I had to do something, but I didn’t know what. I was restless to find a solution. Surprisingly, such a solution presented itself in the form of a Sponsored Facebook post.
The ad depicted a Writing workshop where one of my favorite writers at the time (today, a close friend) was teaching online writing. A dream was coming true.
2017 — My Writer Identity
2017 was when I called myself a writer and truly believed it for the first time. I had started that writing workshop by the end of 2016 and already wrote short stories, poetry, haikus, and more. I was having a ball! Sometimes, it was tough to fully realize my ideas, but it was the kind of tough that feels like a challenge, or the bread’s crust that we love to eat.
I relished these workshop meetings. There were about 14 meetings overall, and each dealt with a different aspect of writing or the business of writing. I was working at the time in one city, my college was in another, and the writing workshop was in a new town. My Thursday evening commutes were complete nightmares, but I enjoyed every minute of it once I got there.
By the end of the workshop in January 2017, I already had a toolbox of writing methods. I felt confident that I could write something I would let people read. There were still many things I didn’t know, but I felt sure to say to people: “I’m a writer,” and it felt like putting together a piece of the puzzle and knowing that no matter how the rest fits, this part of the bigger picture is done. This decision was a good one.
I spent the days following the writing workshop writing stories or poetry and publishing them on my personal Facebook page.
No matter what was going on in my life, I had a new identity now. I had become a writer — or rather discovered my writing skill — and I embraced it, no matter people’s opinions, even my parents.

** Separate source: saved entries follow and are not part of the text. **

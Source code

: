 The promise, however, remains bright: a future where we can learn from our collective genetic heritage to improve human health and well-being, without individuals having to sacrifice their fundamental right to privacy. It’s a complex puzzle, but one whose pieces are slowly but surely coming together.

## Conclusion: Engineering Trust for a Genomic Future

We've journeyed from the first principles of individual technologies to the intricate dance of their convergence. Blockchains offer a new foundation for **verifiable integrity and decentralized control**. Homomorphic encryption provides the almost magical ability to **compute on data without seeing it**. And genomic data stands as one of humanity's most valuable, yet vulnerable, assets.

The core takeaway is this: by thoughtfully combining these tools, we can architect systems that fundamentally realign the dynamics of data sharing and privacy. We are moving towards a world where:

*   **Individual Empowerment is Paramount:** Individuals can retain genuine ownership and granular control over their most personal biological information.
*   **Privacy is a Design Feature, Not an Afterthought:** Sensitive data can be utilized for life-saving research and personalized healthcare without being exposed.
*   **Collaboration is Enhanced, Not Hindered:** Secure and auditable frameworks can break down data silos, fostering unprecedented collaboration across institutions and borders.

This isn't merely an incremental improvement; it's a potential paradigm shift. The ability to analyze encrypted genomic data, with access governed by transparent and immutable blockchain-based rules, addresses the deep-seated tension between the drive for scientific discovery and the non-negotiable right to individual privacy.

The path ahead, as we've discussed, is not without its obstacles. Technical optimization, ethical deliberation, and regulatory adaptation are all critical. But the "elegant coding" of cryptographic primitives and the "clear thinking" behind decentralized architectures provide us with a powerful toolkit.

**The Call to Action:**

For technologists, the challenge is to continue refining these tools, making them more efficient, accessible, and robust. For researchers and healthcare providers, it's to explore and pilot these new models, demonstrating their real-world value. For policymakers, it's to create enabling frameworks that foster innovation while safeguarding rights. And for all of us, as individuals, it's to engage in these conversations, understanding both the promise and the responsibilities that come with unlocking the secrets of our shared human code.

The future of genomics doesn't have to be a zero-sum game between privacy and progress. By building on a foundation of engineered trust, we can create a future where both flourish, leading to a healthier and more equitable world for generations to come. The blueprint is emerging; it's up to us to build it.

2019-2020 — Letting Go Of My Websites
Alive2Play has been only a domain in my ownership for several years now. My only content possession from that site is a style guide for writers, emails, and my Facebook page.

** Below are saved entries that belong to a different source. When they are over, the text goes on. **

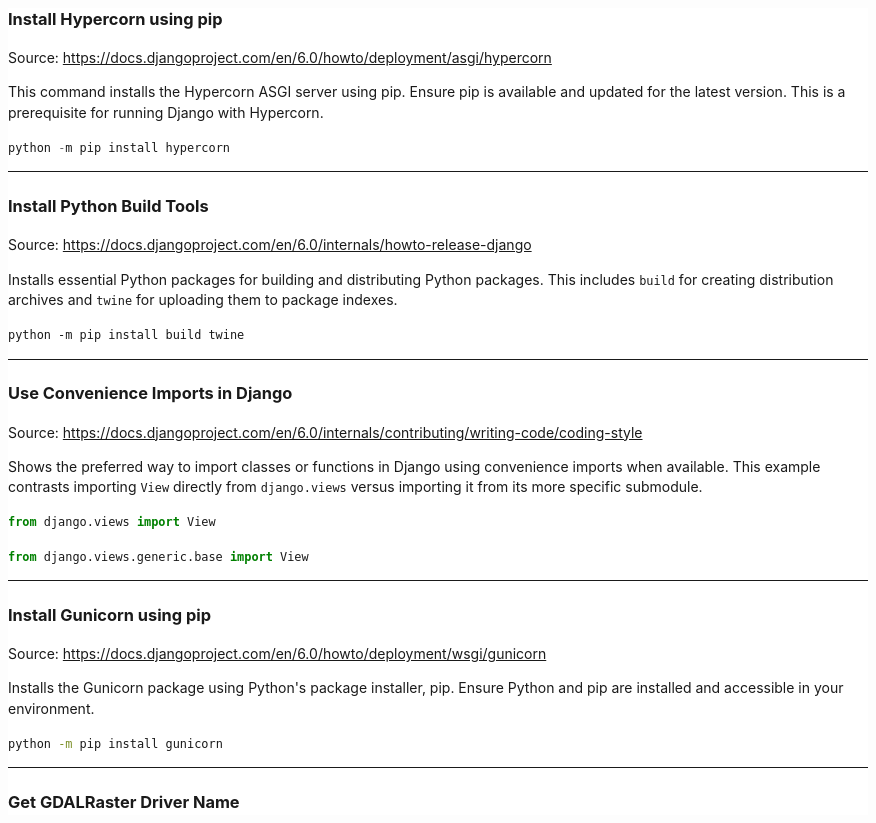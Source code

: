 ### Install Hypercorn using pip

Source: https://docs.djangoproject.com/en/6.0/howto/deployment/asgi/hypercorn

This command installs the Hypercorn ASGI server using pip. Ensure pip is available and updated for the latest version. This is a prerequisite for running Django with Hypercorn.

```python
python -m pip install hypercorn
```

--------------------------------

### Install Python Build Tools

Source: https://docs.djangoproject.com/en/6.0/internals/howto-release-django

Installs essential Python packages for building and distributing Python packages. This includes `build` for creating distribution archives and `twine` for uploading them to package indexes.

```shell
python -m pip install build twine

```

--------------------------------

### Use Convenience Imports in Django

Source: https://docs.djangoproject.com/en/6.0/internals/contributing/writing-code/coding-style

Shows the preferred way to import classes or functions in Django using convenience imports when available. This example contrasts importing `View` directly from `django.views` versus importing it from its more specific submodule.

```python
from django.views import View
```

```python
from django.views.generic.base import View
```

--------------------------------

### Install Gunicorn using pip

Source: https://docs.djangoproject.com/en/6.0/howto/deployment/wsgi/gunicorn

Installs the Gunicorn package using Python's package installer, pip. Ensure Python and pip are installed and accessible in your environment.

```bash
python -m pip install gunicorn
```

--------------------------------

### Get GDALRaster Driver Name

Geekosmos has been retired, and I assimilated the WordPress site to become my English official blog.
I no longer have websites where I don’t represent myself. I have web presences: My two blogs, one in English and one in Hebrew, and my social channels: Twitter, Facebook, Medium, email, and so on. I write what comes from inside, and there’s no greater satisfaction in doing that.
I loved my gaming websites, but I needed to let them go. Without doing that, I wouldn’t have become the writer that I am today. They were a great learning experience that I will never regret, and like all things, they too had come to an end.
2020-2021 - Finding Purpose and an Audience
My years of writing had taught me a lot about the craft and about expressing myself. I invested in courses, watched videos, wrote around five million words, and looked back with no regrets.
And yet, a piece of me still years to not only write but to give this the attention it deserves. My passion drives me towards a life of writing, making a name for myself, and yes - freeing myself from the rat race that most of us are chained to from childhood.
Every day I listen to podcasts that prove there’s a different path. There’s another way to succeed. It’s possible to pay off your debt, to allow yourself to live without worrying about the next paycheck, or spending your days in an office, making dreams come true for someone else.
That will be my focus in 2021. To let go of all the worries, all of the doubts, and simply hit publish over and over. The only way forward is to keep showing up and creating content that other people need. Let’s let go of all of the fears and doubt - and press on.
“In the process of letting go, you will lose many things from the past, but you will find your self.” — Deepak Chopra.